How to detect race conditions:
In this example, the race condition occurs during a++
. However, it may be challenging to identify such issues if you are not familiar with low-level computer operations. Fortunately, Go provides a powerful tool called the Data Race Detector.
func main() {
a := 0
times := 10000
c := make(chan bool)
for i := 0; i < times; i++ {
go func() {
a++
c <- true
}()
}
for i := 0; i < times; i++ {
<-c
}
fmt.Printf("a = %d\n", a)
}
By running the code with the '-race' flag, the Data Race Detector can help detect potential race conditions. You can clone the source code from the repository and run it yourself.
$ go run -race main.go
==================
WARNING: DATA RACE
Read at 0x00c4200a4008 by goroutine 7:
main.main.func1()
.../add_few_times/main.go:12 +0x38Previous write at 0x00c4200a4008 by goroutine 6:
main.main.func1()
.../add_few_times/main.go:12 +0x4eGoroutine 7 (running) created at:
main.main()
.../add_few_times/main.go:11 +0xc1Goroutine 6 (running) created at:
main.main()
.../add_few_times/main.go:11 +0xc1
==================
Found 1 data race(s)
exit status 66
The Race Detector warns about a data race. It indicates that goroutine G7 reads variable a
before G6 has written to it, which could result in G7 reading outdated data. This is a possible race condition. Through the Race Detector, you can detect almost all race conditions.
Drawbacks of using locks
Performance
In the previous example, we used a mutex to prevent multiple goroutines from accessing the same variable simultaneously. However, since there are ten thousand goroutines, when one of them accesses the variable, the other 9999 goroutines are waiting. This results in no parallelism between them. In comparison, using a loop to increment the variable from 0 to 10000 might be faster.

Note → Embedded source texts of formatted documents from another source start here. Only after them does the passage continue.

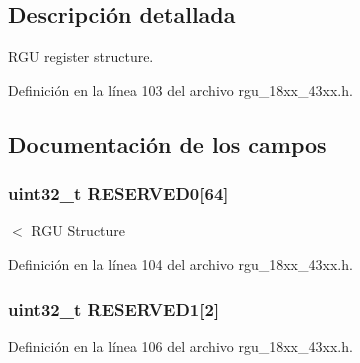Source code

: \subsection{Descripción detallada}
R\+GU register structure. 

Definición en la línea 103 del archivo rgu\+\_\+18xx\+\_\+43xx.\+h.



\subsection{Documentación de los campos}
\subsubsection[{\texorpdfstring{R\+E\+S\+E\+R\+V\+E\+D0}{RESERVED0}}]{ uint32\+\_\+t R\+E\+S\+E\+R\+V\+E\+D0\mbox{[}64\mbox{]}}\hypertarget{struct_l_p_c___r_g_u___t_af58c5fd1a07d6436db757863729ffc99}{}\label{struct_l_p_c___r_g_u___t_af58c5fd1a07d6436db757863729ffc99}
$<$ R\+GU Structure 

Definición en la línea 104 del archivo rgu\+\_\+18xx\+\_\+43xx.\+h.

\subsubsection[{\texorpdfstring{R\+E\+S\+E\+R\+V\+E\+D1}{RESERVED1}}]{ uint32\+\_\+t R\+E\+S\+E\+R\+V\+E\+D1\mbox{[}2\mbox{]}}\hypertarget{struct_l_p_c___r_g_u___t_a67272bc257c032693d52097a78451784}{}\label{struct_l_p_c___r_g_u___t_a67272bc257c032693d52097a78451784}


Definición en la línea 106 del archivo rgu\+\_\+18xx\+\_\+43xx.\+h.

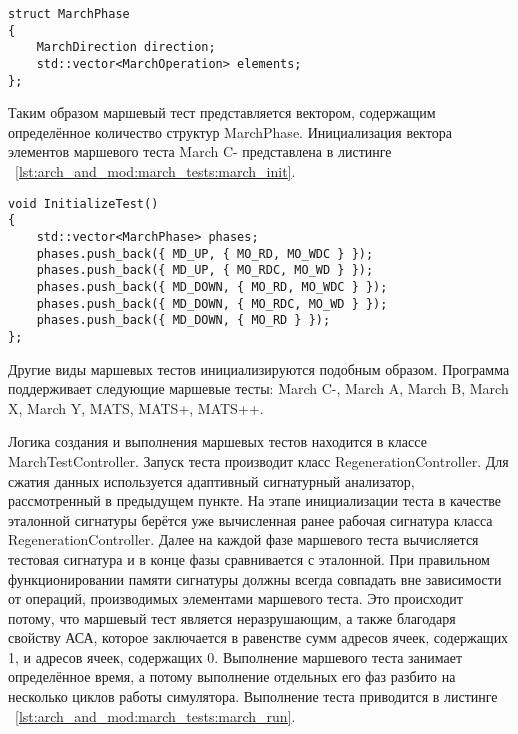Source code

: \begin{lstlisting}[style=cplusplusstyle, caption={Структура фазы маршевого теста}, label=lst:arch_and_mod:march_tests:march_phase]
struct MarchPhase
{
    MarchDirection direction;
    std::vector<MarchOperation> elements;
};
\end{lstlisting} 

Таким образом маршевый тест представляется вектором, содержащим определённое количество структур MarchPhase. Инициализация вектора элементов маршевого теста March C- представлена в листинге ~\ref{lst:arch_and_mod:march_tests:march_init}.

\begin{lstlisting}[style=cplusplusstyle, caption={Инициализация вектора элементов маршевого теста March C-}, label=lst:arch_and_mod:march_tests:march_init]
void InitializeTest()
{
    std::vector<MarchPhase> phases;
    phases.push_back({ MD_UP, { MO_RD, MO_WDC } });
    phases.push_back({ MD_UP, { MO_RDC, MO_WD } });
    phases.push_back({ MD_DOWN, { MO_RD, MO_WDC } });
    phases.push_back({ MD_DOWN, { MO_RDC, MO_WD } });
    phases.push_back({ MD_DOWN, { MO_RD } });
};
\end{lstlisting} 

Другие виды маршевых тестов инициализируются подобным образом. Программа поддерживает следующие маршевые тесты: March C-, March A, March B, March X, March Y, MATS, MATS+, MATS++.

Логика создания и выполнения маршевых тестов находится в классе MarchTestController. Запуск теста производит класс RegenerationController. Для сжатия данных используется адаптивный сигнатурный анализатор, рассмотренный в предыдущем пункте. На этапе инициализации теста в качестве эталонной сигнатуры берётся уже вычисленная ранее рабочая сигнатура класса RegenerationController. Далее на каждой фазе маршевого теста вычисляется тестовая сигнатура и в конце фазы сравнивается с эталонной. При правильном функционировании памяти сигнатуры должны всегда совпадать вне зависимости от операций, производимых элементами маршевого теста. Это происходит потому, что маршевый тест является неразрушающим, а также благодаря свойству АСА, которое заключается в равенстве сумм адресов ячеек, содержащих 1, и адресов ячеек, содержащих 0. Выполнение маршевого теста занимает определённое время, а потому выполнение отдельных его фаз разбито на несколько циклов работы симулятора. Выполнение теста приводится в листинге ~\ref{lst:arch_and_mod:march_tests:march_run}.

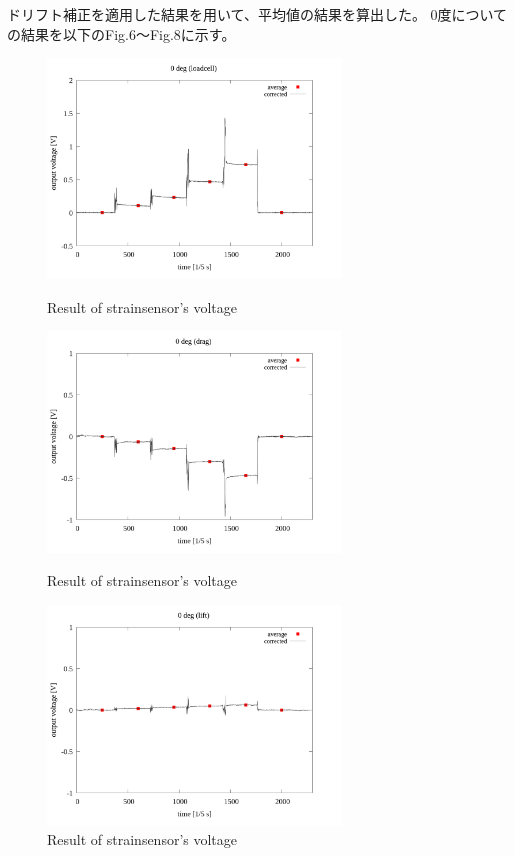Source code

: \documentclass[twocolumn,a4j]{jsarticle}
\begin{document}
ドリフト補正を適用した結果を用いて、平均値の結果を算出した。
0度についての結果を以下のFig.6～Fig.8に示す。

\begin{figure}[htbp]
    \footnotesize
    \begin{center}
        \includegraphics[width=78mm]{../images/average/0_loadcell_average.png}
        \caption{Result of strainsensor's voltage}
        \includegraphics[width=78mm]{../images/average/0_drag_average.png}
        \caption{Result of strainsensor's voltage}
        \includegraphics[width=78mm]{../images/average/0_lift_average.png}
        \caption{Result of strainsensor's voltage}
    \end{center}
\end{figure}
\newpage
\end{document}
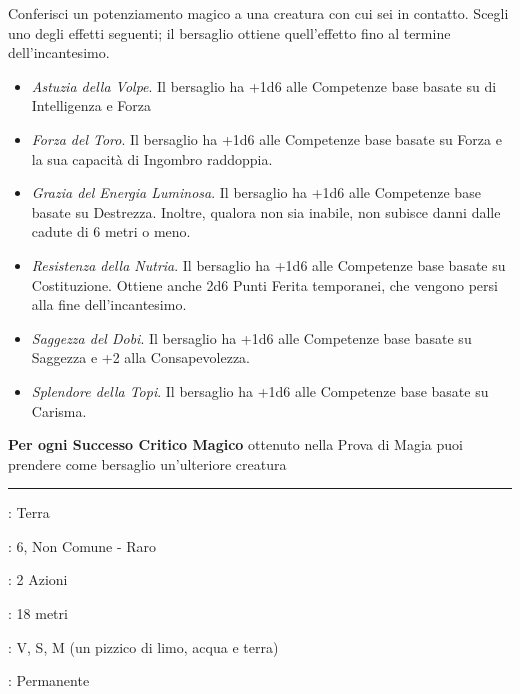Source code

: \begin{multicols}{2}
Conferisci un potenziamento magico a una creatura con cui sei in contatto. Scegli uno degli effetti seguenti; il bersaglio ottiene quell'effetto fino al termine dell'incantesimo.

\begin{itemize}[leftmargin=*] \setlength{\itemsep}{0pt}
	\item \emph{Astuzia della Volpe}. Il bersaglio ha +1d6 alle Competenze base basate su di Intelligenza e Forza
	\item \emph{Forza del Toro}. Il bersaglio ha +1d6 alle Competenze base basate su Forza e la sua capacità di Ingombro raddoppia.
	\item \emph{Grazia del Energia Luminosa}. Il bersaglio ha +1d6 alle Competenze base basate su Destrezza. Inoltre, qualora non sia inabile, non subisce danni dalle cadute di 6 metri o meno.
	\item \emph{Resistenza della Nutria}. Il bersaglio ha +1d6 alle Competenze base basate su  Costituzione. Ottiene anche 2d6 Punti Ferita temporanei, che vengono persi alla fine dell'incantesimo.
	\item \emph{Saggezza del Dobi}. Il bersaglio ha +1d6 alle Competenze base basate su  Saggezza e +2 alla Consapevolezza.
	\item \emph{Splendore della Topi}. Il bersaglio ha +1d6 alle Competenze base basate su  Carisma.
\end{itemize}

\textbf{Per ogni Successo Critico Magico} ottenuto nella Prova di Magia puoi prendere come bersaglio un'ulteriore creatura

\smallskip\noindent\rule{\linewidth}{2pt} \hypertarget{Carne in Pietra - Pietra in Carne}{}\smallskip{}\hypertarget{Pietra in Carne}{}\hypertarget{Carbe in Pietra}{}
\noindent
\begin{description}[noitemsep, topsep=0pt, parsep=0pt, partopsep=0pt, leftmargin=0cm, labelwidth=2.8cm]
	\item[\textbf{Lista di Magia}]: Terra
	\item[\textbf{Livello}]: 6, Non Comune - Raro
	\item[\textbf{T. di Lancio}]: 2 Azioni
	\item[\textbf{Gittata}]: 18 metri
	\item[\textbf{Componenti}]: V, S, M (un pizzico di limo, acqua e terra)
	\item[\textbf{Durata}]: Permanente
\end{description}


\end{multicols}
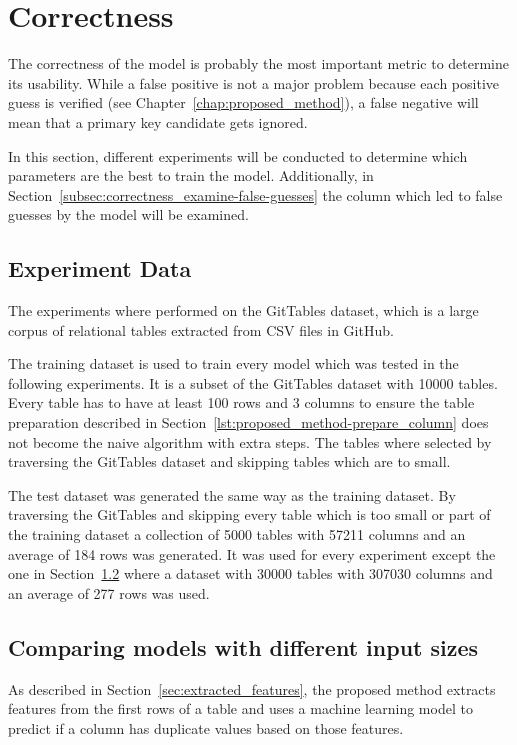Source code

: \section{Correctness}\label{sec:correctness}
The correctness of the model is probably the most important metric to determine its usability. While a false positive is not a major problem because each positive guess is verified (see Chapter~\ref{chap:proposed_method}), a false negative will mean that a primary key candidate gets ignored.

In this section, different experiments will be conducted to determine which parameters are the best to train the model. Additionally, in Section~\ref{subsec:correctness_examine-false-guesses} the column which led to false guesses by the model will be examined.


\subsection{Experiment Data}\label{subsec:correctness_experiment-data}
The experiments where performed on the GitTables dataset, which is a large corpus of relational tables extracted from CSV files in GitHub\cite{gittables-article}.

The training dataset is used to train every model which was tested in the following experiments. It is a subset of the GitTables dataset with \num{10000} tables. Every table has to have at least \num{100} rows and \num{3} columns to ensure the table preparation described in Section~\ref{lst:proposed_method-prepare_column} does not become the naive algorithm with extra steps. The tables where selected by traversing the GitTables dataset and skipping tables which are to small.

The test dataset was generated the same way as the training dataset. By traversing the GitTables and skipping every table which is too small or part of the training dataset a collection of \num{5000} tables with \num{57211} columns and an average of \num{184} rows was generated. It was used for every experiment except the one in Section~\ref{subsec:correctness_comparing-input-size} where a dataset with \num{30000} tables with \num{307030} columns and an average of \num{277} rows was used.


\subsection{Comparing models with different input sizes}\label{subsec:correctness_comparing-input-size}
As described in Section~\ref{sec:extracted_features}, the proposed method extracts features from the first rows of a table and uses a machine learning model to predict if a column has duplicate values based on those features. %

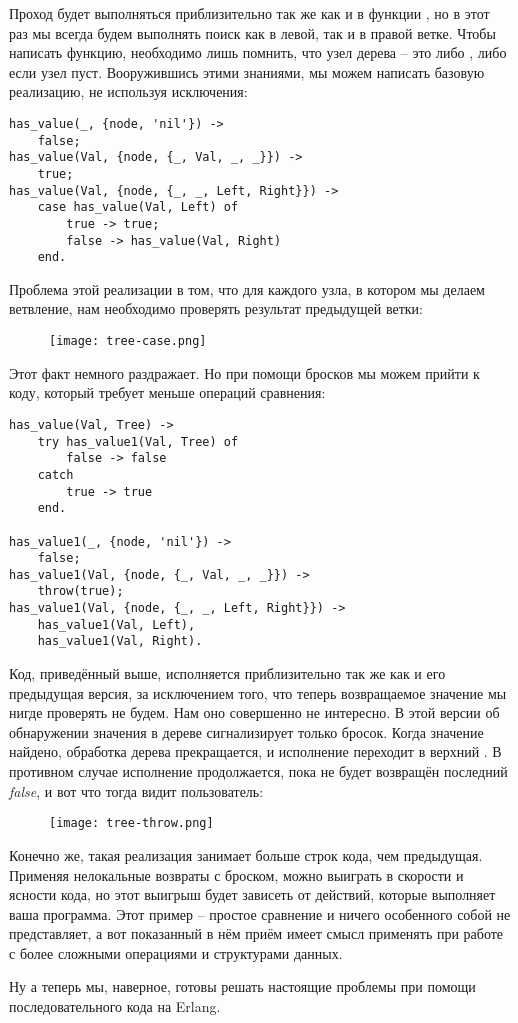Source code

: Проход будет выполняться приблизительно так же как и в функции , но в этот раз мы всегда будем выполнять поиск как в левой, так и в правой ветке.
Чтобы написать функцию, необходимо лишь помнить, что узел дерева \--- это либо , либо  если узел пуст.
Вооружившись этими знаниями, мы можем написать базовую реализацию, не используя исключения:
\begin{lstlisting}[style=erlang]
%% looks for a given value 'Val' in the tree.
has_value(_, {node, 'nil'}) ->
    false;
has_value(Val, {node, {_, Val, _, _}}) ->
    true;
has_value(Val, {node, {_, _, Left, Right}}) ->
    case has_value(Val, Left) of
        true -> true;
        false -> has_value(Val, Right)
    end.
\end{lstlisting}

Проблема этой реализации в том, что для каждого узла, в котором мы делаем ветвление, нам необходимо проверять результат предыдущей ветки:
\blankline
\blankline
\begin{figure}[h!]
    \centering
    \texttt{[image: tree-case.png]}
\end{figure}

Этот факт немного раздражает.
Но при помощи бросков мы можем прийти к коду, который требует меньше операций сравнения:
\begin{lstlisting}[style=erlang]
has_value(Val, Tree) ->
    try has_value1(Val, Tree) of
        false -> false
    catch
        true -> true
    end.
 
has_value1(_, {node, 'nil'}) ->
    false;
has_value1(Val, {node, {_, Val, _, _}}) ->
    throw(true);
has_value1(Val, {node, {_, _, Left, Right}}) ->
    has_value1(Val, Left),
    has_value1(Val, Right).
\end{lstlisting}

Код, приведённый выше, исполняется приблизительно так же как и его предыдущая версия, за исключением того, что теперь возвращаемое значение мы нигде проверять не будем.
Нам оно совершенно не интересно.
В этой версии об обнаружении значения в дереве сигнализирует только бросок.
Когда значение найдено, обработка дерева прекращается, и исполнение переходит в верхний .
В противном случае исполнение продолжается, пока не будет возвращён последний \emph{false}, и вот что тогда видит пользователь:
\begin{figure}[h!]
    \centering
    \texttt{[image: tree-throw.png]}
\end{figure}

Конечно же, такая реализация занимает больше строк кода, чем предыдущая.
Применяя нелокальные возвраты с броском, можно выиграть в скорости и ясности кода, но этот выигрыш будет зависеть от действий, которые выполняет ваша программа.
Этот пример \--- простое сравнение и ничего особенного собой не представляет, а вот показанный в нём приём имеет смысл применять при работе с более сложными операциями и структурами данных.

Ну а теперь мы, наверное, готовы решать настоящие проблемы при помощи последовательного кода на Erlang.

Therefore, when using locks, it is essential to be cautious and use them only when necessary. Otherwise, the performance of the program may be significantly decreased.
Forgetting to unlock
Sometimes, locking and unlocking is not as simple as in this case. There may be multiple locks, various conditional checks, network requests, and other complexities. In complex scenarios, there is a possibility of forgetting or delaying the unlock operation, leading to a slow or completely stuck program, causing a Deadlock issue.
Summary
In this article, we discussed when race conditions may occur in Go and how to address them. Due to the ease of creating goroutines, it is easy to unintentionally overlook race conditions. Fortunately, Go provides tools like the Race Detector to detect such issues without the need for manual searching.
When I primarily wrote Node.js, I didn't have to worry about race conditions because JavaScript is single-threaded. Tasks are not interrupted halfway through. Also, there are no simultaneous accesses to variables by multiple threads. It was easy to JavaScript write code, but the downside was that time-consuming computations could potentially block the entire program. Each approach has its pros and cons.
Lastly, this article refers to the source code in this GitHub repository. Feel free to clone it and try it yourself.